Short of tearing up the L.A. River and everything covering the ground, L.A. is dependent upon water from the north. Hope for snow.
Idaho is warm?
Idaho is warm?
No, see, Idaho gets cold in winter, which is why… never mind. :smack:
Correct me if I’m wrong, but it’s my understanding that the new water restrictions don’t apply to agriculture, and that agriculture represents 80 percent of California’s water use. That would seem to drastically limit the effectiveness of the Governor’s water reduction goals.
This isn’t my area of expertise, but unless California gets absolutely drenched with rainfall soon, I don’t see how this reduction plan can possibly succeed.
My understanding is that that the 80% statistic is technically true, but it’s a little misleading because the majority of agriculture in the state uses relatively local groundwater supplies. Those groundwater supplies are certainly vulnerable to depletion due to overuse or longer-term climate trends (and have their own issues like ground subsidence) but in general they’re less susceptible to single year droughts.
It’s the big surface water projects that bring water from the Sierras to the cities that are at risk of literally running out of water this year. While there are some agricultural users who are supplied by them, the majority of the use is urban. For example according to this the main California State Water Project goes to about 70% urban users and 30% agricultural.
The simple answer to the OP is this: you’ll have to redefine “bad” because this is the new normal. California has hovered on the edge of drought disaster for decades, maybe even most of the last century, and only the most rapacious theft and misuse of water resources has kept them afloat.
With the planet in only the earliest stages of climate change, the near-mostly-usetabe desert status of Southern California is going to lose all those modifiers, and what we think of as “the Southwest” will stretch right to Malibu, maybe Santa Barbara.
And it ain’t comin’ back in our lifetimes.
Talk as if it’s yet-another-drought (talk I lived with for my first half-century) is nonsense. There may be a few wetter years in the next decade, but SoCal is going to be a desert and Central/NorCal is going to be much more arid. Nevada… will remain Nevada.

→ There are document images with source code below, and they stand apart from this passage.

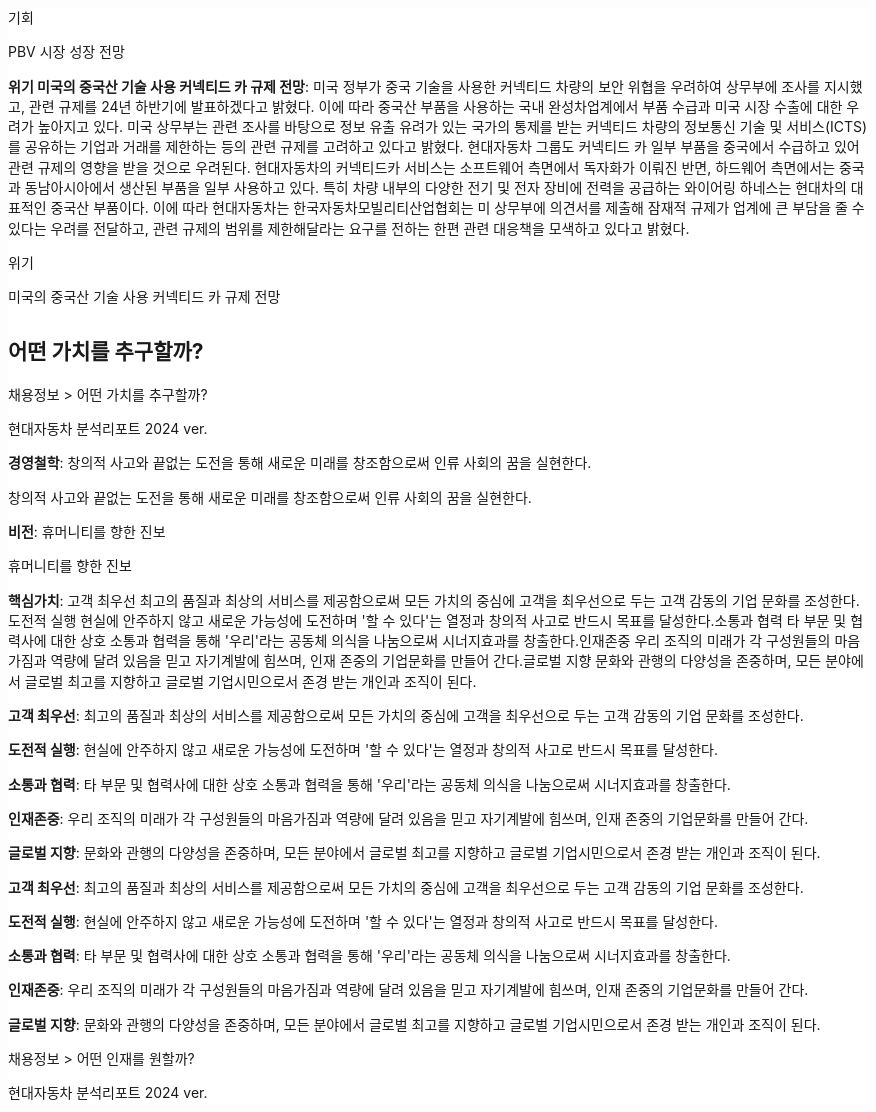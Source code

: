 기회

PBV 시장 성장 전망

**위기 미국의 중국산 기술 사용 커넥티드 카 규제 전망**: 미국 정부가 중국 기술을 사용한 커넥티드 차량의 보안 위협을 우려하여 상무부에 조사를 지시했고, 관련 규제를 24년 하반기에 발표하겠다고 밝혔다. 이에 따라 중국산 부품을 사용하는 국내 완성차업계에서 부품 수급과 미국 시장 수출에 대한 우려가 높아지고 있다. 미국 상무부는 관련 조사를 바탕으로 정보 유출 유려가 있는 국가의 통제를 받는 커넥티드 차량의 정보통신 기술 및 서비스(ICTS)를 공유하는 기업과 거래를 제한하는 등의 관련 규제를 고려하고 있다고 밝혔다. 현대자동차 그룹도 커넥티드 카 일부 부품을 중국에서 수급하고 있어 관련 규제의 영향을 받을 것으로 우려된다. 현대자동차의 커넥티드카 서비스는 소프트웨어 측면에서 독자화가 이뤄진 반면, 하드웨어 측면에서는 중국과 동남아시아에서 생산된 부품을 일부 사용하고 있다. 특히 차량 내부의 다양한 전기 및 전자 장비에 전력을 공급하는 와이어링 하네스는 현대차의 대표적인 중국산 부품이다. 이에 따라 현대자동차는 한국자동차모빌리티산업협회는 미 상무부에 의견서를 제출해 잠재적 규제가 업계에 큰 부담을 줄 수 있다는 우려를 전달하고, 관련 규제의 범위를 제한해달라는 요구를 전하는 한편 관련 대응책을 모색하고 있다고 밝혔다.

위기

미국의 중국산 기술 사용 커넥티드 카 규제 전망

## 어떤 가치를 추구할까?

채용정보 > 어떤 가치를 추구할까?

현대자동차 분석리포트 2024 ver.

**경영철학**: 창의적 사고와 끝없는 도전을 통해 새로운 미래를 창조함으로써 인류 사회의 꿈을 실현한다.



창의적 사고와 끝없는 도전을 통해 새로운 미래를 창조함으로써 인류 사회의 꿈을 실현한다.

**비전**: 휴머니티를 향한 진보



휴머니티를 향한 진보

**핵심가치**: 고객 최우선 최고의 품질과 최상의 서비스를 제공함으로써 모든 가치의 중심에 고객을 최우선으로 두는 고객 감동의 기업 문화를 조성한다.도전적 실행 현실에 안주하지 않고 새로운 가능성에 도전하며 '할 수 있다'는 열정과 창의적 사고로 반드시 목표를 달성한다.소통과 협력 타 부문 및 협력사에 대한 상호 소통과 협력을 통해 '우리'라는 공동체 의식을 나눔으로써 시너지효과를 창출한다.인재존중 우리 조직의 미래가 각 구성원들의 마음가짐과 역량에 달려 있음을 믿고 자기계발에 힘쓰며, 인재 존중의 기업문화를 만들어 간다.글로벌 지향 문화와 관행의 다양성을 존중하며, 모든 분야에서 글로벌 최고를 지향하고 글로벌 기업시민으로서 존경 받는 개인과 조직이 된다.

**고객 최우선**: 최고의 품질과 최상의 서비스를 제공함으로써 모든 가치의 중심에 고객을 최우선으로 두는 고객 감동의 기업 문화를 조성한다.

**도전적 실행**: 현실에 안주하지 않고 새로운 가능성에 도전하며 '할 수 있다'는 열정과 창의적 사고로 반드시 목표를 달성한다.

**소통과 협력**: 타 부문 및 협력사에 대한 상호 소통과 협력을 통해 '우리'라는 공동체 의식을 나눔으로써 시너지효과를 창출한다.

**인재존중**: 우리 조직의 미래가 각 구성원들의 마음가짐과 역량에 달려 있음을 믿고 자기계발에 힘쓰며, 인재 존중의 기업문화를 만들어 간다.

**글로벌 지향**: 문화와 관행의 다양성을 존중하며, 모든 분야에서 글로벌 최고를 지향하고 글로벌 기업시민으로서 존경 받는 개인과 조직이 된다.

**고객 최우선**: 최고의 품질과 최상의 서비스를 제공함으로써 모든 가치의 중심에 고객을 최우선으로 두는 고객 감동의 기업 문화를 조성한다.

**도전적 실행**: 현실에 안주하지 않고 새로운 가능성에 도전하며 '할 수 있다'는 열정과 창의적 사고로 반드시 목표를 달성한다.

**소통과 협력**: 타 부문 및 협력사에 대한 상호 소통과 협력을 통해 '우리'라는 공동체 의식을 나눔으로써 시너지효과를 창출한다.

**인재존중**: 우리 조직의 미래가 각 구성원들의 마음가짐과 역량에 달려 있음을 믿고 자기계발에 힘쓰며, 인재 존중의 기업문화를 만들어 간다.

**글로벌 지향**: 문화와 관행의 다양성을 존중하며, 모든 분야에서 글로벌 최고를 지향하고 글로벌 기업시민으로서 존경 받는 개인과 조직이 된다.

채용정보 > 어떤 인재를 원할까?

현대자동차 분석리포트 2024 ver.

And fuck ya very much, “Jamo”… but that’s long ago and far away and never mind.
Get serious about pricing water and you go a long way. “Conserve” is a message that’s quickly forgotten. “You gonna pay through the ass” is one thst is more effective.
I’d stagger the prices so that por people and those without expensive use are not affected, but after certain limits, you pay.
The other thing is that we have an incredibly Byzantine set of rules for water rights in agriculture. I don’t claim to understand it, but it’s anything but a level playing field for the farmers and what they pay for water.